[Start of Attachment]
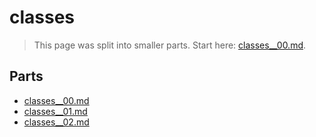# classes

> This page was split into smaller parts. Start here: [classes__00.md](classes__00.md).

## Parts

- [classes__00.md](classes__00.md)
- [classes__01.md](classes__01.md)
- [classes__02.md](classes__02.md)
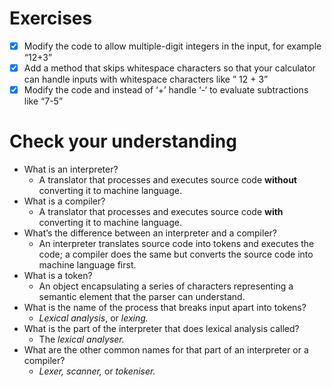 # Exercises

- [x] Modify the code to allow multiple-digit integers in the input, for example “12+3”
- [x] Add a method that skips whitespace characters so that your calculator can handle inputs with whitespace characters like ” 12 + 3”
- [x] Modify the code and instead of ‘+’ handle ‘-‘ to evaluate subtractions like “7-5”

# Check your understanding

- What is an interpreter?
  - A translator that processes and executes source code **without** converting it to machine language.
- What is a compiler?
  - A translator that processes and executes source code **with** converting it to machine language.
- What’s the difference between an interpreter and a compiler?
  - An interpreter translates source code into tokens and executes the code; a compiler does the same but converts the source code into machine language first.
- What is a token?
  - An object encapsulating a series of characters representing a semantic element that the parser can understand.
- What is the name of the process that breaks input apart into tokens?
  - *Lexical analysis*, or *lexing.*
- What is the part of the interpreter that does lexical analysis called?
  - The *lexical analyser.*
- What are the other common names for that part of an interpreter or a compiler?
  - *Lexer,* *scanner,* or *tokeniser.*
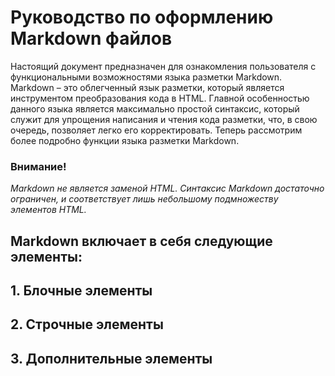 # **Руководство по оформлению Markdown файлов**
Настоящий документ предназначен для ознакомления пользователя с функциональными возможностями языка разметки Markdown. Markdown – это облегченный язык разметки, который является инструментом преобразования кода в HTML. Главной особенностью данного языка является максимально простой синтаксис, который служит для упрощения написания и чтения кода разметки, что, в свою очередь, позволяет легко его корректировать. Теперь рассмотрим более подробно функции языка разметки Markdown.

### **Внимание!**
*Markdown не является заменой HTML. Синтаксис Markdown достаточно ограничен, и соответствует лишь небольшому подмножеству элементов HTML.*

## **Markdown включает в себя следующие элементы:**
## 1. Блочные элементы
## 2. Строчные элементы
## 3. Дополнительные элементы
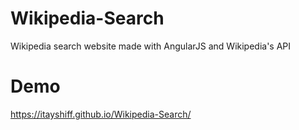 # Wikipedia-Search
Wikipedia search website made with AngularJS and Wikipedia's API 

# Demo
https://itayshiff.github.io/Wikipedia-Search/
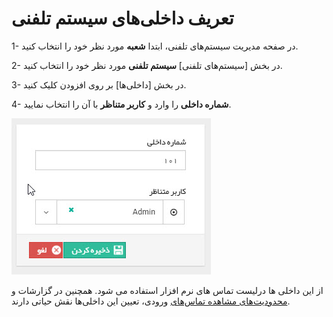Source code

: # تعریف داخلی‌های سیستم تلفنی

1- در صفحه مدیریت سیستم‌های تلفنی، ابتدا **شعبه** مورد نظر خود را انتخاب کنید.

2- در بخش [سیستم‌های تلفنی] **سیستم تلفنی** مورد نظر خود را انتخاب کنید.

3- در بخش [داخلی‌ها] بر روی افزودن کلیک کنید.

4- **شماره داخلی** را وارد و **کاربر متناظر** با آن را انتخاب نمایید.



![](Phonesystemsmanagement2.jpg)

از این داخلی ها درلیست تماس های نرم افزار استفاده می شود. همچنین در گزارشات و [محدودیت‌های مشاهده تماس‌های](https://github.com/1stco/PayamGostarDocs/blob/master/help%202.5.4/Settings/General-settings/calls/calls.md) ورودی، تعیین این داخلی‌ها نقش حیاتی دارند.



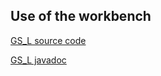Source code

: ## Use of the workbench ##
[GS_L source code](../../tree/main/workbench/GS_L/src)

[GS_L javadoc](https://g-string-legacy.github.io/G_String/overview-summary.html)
[End of Attachment]
YOUR OBJECTIVE
All of the data above is to be repeated exactly, with the pictures left out.

SOLVED EXERCISE
# classes

> This page was split into smaller parts. Start here: [classes__00.md](classes__00.md).

## Parts

- [classes__00.md](classes__00.md)
- [classes__01.md](classes__01.md)
- [classes__02.md](classes__02.md)
 # Exercises

- [x] Modify the code to allow multiple-digit integers in the input, for example “12+3”
- [x] Add a method that skips whitespace characters so that your calculator can handle inputs with whitespace characters like ” 12 + 3”
- [x] Modify the code and instead of ‘+’ handle ‘-‘ to evaluate subtractions like “7-5”

# Check your understanding

- What is an interpreter?
  - A translator that processes and executes source code **without** converting it to machine language.
- What is a compiler?
  - A translator that processes and executes source code **with** converting it to machine language.
- What’s the difference between an interpreter and a compiler?
  - An interpreter translates source code into tokens and executes the code; a compiler does the same but converts the source code into machine language first.
- What is a token?
  - An object encapsulating a series of characters representing a semantic element that the parser can understand.
- What is the name of the process that breaks input apart into tokens?
  - *Lexical analysis*, or *lexing.*
- What is the part of the interpreter that does lexical analysis called?
  - The *lexical analyser.*
- What are the other common names for that part of an interpreter or a compiler?
  - *Lexer,* *scanner,* or *tokeniser.*
 # **Руководство по оформлению Markdown файлов**
Настоящий документ предназначен для ознакомления пользователя с функциональными возможностями языка разметки Markdown. Markdown – это облегченный язык разметки, который является инструментом преобразования кода в HTML. Главной особенностью данного языка является максимально простой синтаксис, который служит для упрощения написания и чтения кода разметки, что, в свою очередь, позволяет легко его корректировать. Теперь рассмотрим более подробно функции языка разметки Markdown.

### **Внимание!**
*Markdown не является заменой HTML. Синтаксис Markdown достаточно ограничен, и соответствует лишь небольшому подмножеству элементов HTML.*

## **Markdown включает в себя следующие элементы:**
## 1. Блочные элементы
## 2. Строчные элементы
## 3. Дополнительные элементы
 # Wikipedia-Search
Wikipedia search website made with AngularJS and Wikipedia's API 

# Demo
https://itayshiff.github.io/Wikipedia-Search/
Source code

: # تعریف داخلی‌های سیستم تلفنی

1- در صفحه مدیریت سیستم‌های تلفنی، ابتدا **شعبه** مورد نظر خود را انتخاب کنید.

2- در بخش [سیستم‌های تلفنی] **سیستم تلفنی** مورد نظر خود را انتخاب کنید.

3- در بخش [داخلی‌ها] بر روی افزودن کلیک کنید.

4- **شماره داخلی** را وارد و **کاربر متناظر** با آن را انتخاب نمایید.



![](Phonesystemsmanagement2.jpg)

از این داخلی ها درلیست تماس های نرم افزار استفاده می شود. همچنین در گزارشات و [محدودیت‌های مشاهده تماس‌های](https://github.com/1stco/PayamGostarDocs/blob/master/help%202.5.4/Settings/General-settings/calls/calls.md) ورودی، تعیین این داخلی‌ها نقش حیاتی دارند.



Source code

: ## Use of the workbench ##
[GS_L source code](../../tree/main/workbench/GS_L/src)

[GS_L javadoc](https://g-string-legacy.github.io/G_String/overview-summary.html)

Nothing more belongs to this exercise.